What you should do: Find and copy each line in the material below where the string "with" occurs.

Listed entries:
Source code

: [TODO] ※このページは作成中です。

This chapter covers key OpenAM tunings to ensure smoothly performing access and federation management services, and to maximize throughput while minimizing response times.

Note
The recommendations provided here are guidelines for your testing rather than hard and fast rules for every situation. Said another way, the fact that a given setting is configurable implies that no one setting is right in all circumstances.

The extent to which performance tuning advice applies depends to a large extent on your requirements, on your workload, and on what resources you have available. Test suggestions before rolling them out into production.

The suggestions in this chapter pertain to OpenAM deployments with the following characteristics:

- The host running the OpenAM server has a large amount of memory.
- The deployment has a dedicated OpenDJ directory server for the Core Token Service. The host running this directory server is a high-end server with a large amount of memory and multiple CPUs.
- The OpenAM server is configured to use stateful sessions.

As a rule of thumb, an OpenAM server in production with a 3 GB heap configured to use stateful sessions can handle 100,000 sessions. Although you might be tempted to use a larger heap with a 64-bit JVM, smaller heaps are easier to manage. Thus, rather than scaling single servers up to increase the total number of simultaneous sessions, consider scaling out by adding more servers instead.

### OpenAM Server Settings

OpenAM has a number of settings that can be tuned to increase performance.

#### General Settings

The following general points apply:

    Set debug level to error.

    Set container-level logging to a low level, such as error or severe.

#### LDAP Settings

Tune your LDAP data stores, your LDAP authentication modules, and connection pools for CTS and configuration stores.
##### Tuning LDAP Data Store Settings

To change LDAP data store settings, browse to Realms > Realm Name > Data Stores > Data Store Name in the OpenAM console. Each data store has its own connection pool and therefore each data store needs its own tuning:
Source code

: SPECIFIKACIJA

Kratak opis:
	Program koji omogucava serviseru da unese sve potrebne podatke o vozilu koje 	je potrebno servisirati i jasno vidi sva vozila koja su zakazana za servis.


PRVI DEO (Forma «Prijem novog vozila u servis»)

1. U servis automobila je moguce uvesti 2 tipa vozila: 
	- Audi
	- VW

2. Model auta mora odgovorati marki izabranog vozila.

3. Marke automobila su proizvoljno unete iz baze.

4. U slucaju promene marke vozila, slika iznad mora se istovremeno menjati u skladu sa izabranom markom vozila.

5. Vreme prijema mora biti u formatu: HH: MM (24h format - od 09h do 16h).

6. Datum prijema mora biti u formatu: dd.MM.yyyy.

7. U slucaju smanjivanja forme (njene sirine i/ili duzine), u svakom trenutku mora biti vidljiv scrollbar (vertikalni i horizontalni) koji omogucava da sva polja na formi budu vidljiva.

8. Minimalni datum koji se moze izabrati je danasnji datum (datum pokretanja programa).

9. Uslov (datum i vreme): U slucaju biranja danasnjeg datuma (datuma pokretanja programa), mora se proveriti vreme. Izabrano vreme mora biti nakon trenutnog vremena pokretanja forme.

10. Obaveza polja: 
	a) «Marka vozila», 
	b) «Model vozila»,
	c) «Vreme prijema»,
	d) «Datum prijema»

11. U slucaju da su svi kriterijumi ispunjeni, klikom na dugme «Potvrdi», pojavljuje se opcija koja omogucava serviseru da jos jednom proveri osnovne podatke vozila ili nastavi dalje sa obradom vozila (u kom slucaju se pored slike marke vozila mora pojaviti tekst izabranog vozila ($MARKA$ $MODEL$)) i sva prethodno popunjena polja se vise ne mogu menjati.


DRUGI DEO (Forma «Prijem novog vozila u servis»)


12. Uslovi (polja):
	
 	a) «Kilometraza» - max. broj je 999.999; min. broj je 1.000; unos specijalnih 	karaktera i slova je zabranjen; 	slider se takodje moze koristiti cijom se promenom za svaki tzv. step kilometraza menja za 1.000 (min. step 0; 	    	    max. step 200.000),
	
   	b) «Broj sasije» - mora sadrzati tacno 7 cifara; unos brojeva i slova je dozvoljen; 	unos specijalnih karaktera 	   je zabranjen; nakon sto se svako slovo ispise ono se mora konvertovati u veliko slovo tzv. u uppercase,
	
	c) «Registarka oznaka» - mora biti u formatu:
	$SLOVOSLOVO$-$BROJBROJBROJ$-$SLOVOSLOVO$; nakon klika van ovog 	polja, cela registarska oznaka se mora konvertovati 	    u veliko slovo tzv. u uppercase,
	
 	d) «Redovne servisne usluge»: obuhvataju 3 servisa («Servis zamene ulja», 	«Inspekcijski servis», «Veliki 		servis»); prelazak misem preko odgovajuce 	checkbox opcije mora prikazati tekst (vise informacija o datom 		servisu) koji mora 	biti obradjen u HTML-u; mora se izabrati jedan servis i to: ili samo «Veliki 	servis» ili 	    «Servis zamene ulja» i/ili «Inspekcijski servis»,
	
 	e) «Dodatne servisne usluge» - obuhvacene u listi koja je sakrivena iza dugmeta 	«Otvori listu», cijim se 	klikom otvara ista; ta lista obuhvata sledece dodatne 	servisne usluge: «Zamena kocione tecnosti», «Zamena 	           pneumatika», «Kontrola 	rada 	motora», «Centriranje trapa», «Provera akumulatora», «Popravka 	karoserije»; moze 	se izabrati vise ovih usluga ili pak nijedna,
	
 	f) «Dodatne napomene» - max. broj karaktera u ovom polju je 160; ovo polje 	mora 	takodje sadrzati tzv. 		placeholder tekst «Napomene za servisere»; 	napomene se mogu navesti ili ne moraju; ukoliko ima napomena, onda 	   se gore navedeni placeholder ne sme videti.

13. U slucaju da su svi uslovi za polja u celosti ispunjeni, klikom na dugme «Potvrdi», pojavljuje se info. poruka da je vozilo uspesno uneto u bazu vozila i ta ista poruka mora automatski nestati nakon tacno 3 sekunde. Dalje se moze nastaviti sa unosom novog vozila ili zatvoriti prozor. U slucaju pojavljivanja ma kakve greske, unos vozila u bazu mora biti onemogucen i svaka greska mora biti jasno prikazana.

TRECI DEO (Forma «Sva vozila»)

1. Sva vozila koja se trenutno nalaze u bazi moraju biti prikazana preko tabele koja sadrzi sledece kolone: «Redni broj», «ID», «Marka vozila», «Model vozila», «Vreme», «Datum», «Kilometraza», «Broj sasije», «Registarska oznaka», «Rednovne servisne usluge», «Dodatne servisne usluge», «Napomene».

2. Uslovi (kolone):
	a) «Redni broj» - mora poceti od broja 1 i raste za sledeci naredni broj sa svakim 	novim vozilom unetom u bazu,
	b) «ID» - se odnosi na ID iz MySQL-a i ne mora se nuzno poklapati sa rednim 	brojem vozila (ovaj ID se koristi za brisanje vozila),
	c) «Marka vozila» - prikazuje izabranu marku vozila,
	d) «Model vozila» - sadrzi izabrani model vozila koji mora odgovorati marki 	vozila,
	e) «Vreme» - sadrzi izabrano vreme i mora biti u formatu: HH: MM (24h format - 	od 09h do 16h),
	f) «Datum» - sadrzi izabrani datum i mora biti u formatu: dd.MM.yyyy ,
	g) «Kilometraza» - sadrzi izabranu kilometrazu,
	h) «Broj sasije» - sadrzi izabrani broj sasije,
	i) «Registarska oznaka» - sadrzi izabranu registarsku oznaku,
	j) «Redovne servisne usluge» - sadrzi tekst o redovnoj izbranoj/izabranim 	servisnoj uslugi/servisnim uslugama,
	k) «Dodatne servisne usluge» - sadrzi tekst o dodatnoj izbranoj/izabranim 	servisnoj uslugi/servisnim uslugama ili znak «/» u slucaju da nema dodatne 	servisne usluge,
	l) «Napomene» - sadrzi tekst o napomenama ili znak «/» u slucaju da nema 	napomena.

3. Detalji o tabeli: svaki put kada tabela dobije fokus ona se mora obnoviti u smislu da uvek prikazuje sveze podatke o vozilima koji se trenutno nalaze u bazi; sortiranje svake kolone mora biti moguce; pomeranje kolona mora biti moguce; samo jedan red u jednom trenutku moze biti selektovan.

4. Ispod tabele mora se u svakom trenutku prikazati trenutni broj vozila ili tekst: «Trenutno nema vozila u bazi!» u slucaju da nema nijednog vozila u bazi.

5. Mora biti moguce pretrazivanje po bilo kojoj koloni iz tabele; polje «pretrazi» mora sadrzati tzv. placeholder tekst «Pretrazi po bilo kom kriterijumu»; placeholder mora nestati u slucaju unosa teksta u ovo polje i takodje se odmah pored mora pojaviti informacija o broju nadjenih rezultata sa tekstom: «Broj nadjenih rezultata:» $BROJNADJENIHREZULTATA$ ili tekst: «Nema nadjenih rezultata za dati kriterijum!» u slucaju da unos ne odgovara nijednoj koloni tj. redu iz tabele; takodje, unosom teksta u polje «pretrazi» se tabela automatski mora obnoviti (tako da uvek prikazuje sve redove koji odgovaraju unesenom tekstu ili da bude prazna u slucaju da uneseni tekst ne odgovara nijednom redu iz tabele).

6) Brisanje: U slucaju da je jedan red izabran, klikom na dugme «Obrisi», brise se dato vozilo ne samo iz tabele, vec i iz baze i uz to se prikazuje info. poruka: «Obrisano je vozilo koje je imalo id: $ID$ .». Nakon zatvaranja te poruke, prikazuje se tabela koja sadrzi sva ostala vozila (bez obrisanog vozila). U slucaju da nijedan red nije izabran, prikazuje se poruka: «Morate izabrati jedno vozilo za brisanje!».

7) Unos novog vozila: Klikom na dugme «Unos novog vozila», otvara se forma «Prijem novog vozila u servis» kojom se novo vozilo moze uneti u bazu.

Task solution:
The suggestions in this chapter pertain to OpenAM deployments with the following characteristics:
- The deployment has a dedicated OpenDJ directory server for the Core Token Service. The host running this directory server is a high-end server with a large amount of memory and multiple CPUs.
As a rule of thumb, an OpenAM server in production with a 3 GB heap configured to use stateful sessions can handle 100,000 sessions. Although you might be tempted to use a larger heap with a 64-bit JVM, smaller heaps are easier to manage. Thus, rather than scaling single servers up to increase the total number of simultaneous sessions, consider scaling out by adding more servers instead.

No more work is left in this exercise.